What is needed: Check every line of the data for the string "name" and copy the ones that have it.

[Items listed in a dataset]
┄┄┄┄┄┄┄┄┄┄

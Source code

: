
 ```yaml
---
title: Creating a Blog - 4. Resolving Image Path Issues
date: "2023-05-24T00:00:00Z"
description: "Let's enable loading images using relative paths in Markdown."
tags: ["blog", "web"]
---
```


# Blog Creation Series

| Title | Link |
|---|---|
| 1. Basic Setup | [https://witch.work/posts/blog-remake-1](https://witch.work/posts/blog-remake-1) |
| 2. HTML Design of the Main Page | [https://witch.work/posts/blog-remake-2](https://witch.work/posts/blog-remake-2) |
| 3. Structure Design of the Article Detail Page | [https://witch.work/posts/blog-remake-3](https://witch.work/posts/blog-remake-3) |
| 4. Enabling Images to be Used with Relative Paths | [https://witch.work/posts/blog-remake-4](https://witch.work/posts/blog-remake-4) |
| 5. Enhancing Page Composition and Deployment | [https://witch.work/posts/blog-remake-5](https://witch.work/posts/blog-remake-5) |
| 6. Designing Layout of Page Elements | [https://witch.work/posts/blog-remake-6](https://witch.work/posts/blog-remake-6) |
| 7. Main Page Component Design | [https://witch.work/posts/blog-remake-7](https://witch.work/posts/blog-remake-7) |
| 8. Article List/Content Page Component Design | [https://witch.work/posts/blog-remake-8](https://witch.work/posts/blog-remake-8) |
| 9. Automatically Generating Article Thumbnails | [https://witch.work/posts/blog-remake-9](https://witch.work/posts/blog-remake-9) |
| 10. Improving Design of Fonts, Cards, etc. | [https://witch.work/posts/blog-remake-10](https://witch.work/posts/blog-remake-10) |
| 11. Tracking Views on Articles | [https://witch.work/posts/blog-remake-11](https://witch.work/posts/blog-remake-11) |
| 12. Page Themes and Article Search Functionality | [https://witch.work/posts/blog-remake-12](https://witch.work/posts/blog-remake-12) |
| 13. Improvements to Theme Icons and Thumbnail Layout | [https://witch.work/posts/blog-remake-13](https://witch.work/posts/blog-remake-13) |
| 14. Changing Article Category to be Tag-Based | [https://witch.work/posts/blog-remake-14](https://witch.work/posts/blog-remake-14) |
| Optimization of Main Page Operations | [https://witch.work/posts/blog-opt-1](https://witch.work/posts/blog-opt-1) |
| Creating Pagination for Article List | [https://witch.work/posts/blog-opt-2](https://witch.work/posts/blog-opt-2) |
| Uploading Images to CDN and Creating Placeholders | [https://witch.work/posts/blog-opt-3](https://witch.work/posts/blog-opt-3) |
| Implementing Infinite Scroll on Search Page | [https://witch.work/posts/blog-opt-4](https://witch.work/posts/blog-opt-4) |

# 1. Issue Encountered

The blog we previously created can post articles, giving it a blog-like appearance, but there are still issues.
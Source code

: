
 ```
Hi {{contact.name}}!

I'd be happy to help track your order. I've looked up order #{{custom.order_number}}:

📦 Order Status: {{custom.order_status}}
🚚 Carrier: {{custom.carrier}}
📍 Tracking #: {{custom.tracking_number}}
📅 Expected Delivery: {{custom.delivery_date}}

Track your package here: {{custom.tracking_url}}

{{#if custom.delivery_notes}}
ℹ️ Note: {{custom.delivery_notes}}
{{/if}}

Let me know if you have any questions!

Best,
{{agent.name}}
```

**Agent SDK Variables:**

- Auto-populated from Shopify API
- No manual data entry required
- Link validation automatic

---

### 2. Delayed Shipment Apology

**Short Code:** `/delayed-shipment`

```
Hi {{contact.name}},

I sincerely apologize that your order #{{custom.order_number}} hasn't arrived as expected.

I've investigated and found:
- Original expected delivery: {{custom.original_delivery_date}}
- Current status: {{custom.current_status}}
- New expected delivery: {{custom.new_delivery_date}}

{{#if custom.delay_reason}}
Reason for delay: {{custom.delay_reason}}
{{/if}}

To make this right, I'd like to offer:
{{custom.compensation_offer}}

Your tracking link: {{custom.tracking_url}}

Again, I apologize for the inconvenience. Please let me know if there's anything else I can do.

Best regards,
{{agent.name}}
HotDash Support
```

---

┄┄┄┄┄┄┄┄┄┄

Output for this task:
Hi {{contact.name}}!
{{agent.name}}
Hi {{contact.name}},
{{agent.name}}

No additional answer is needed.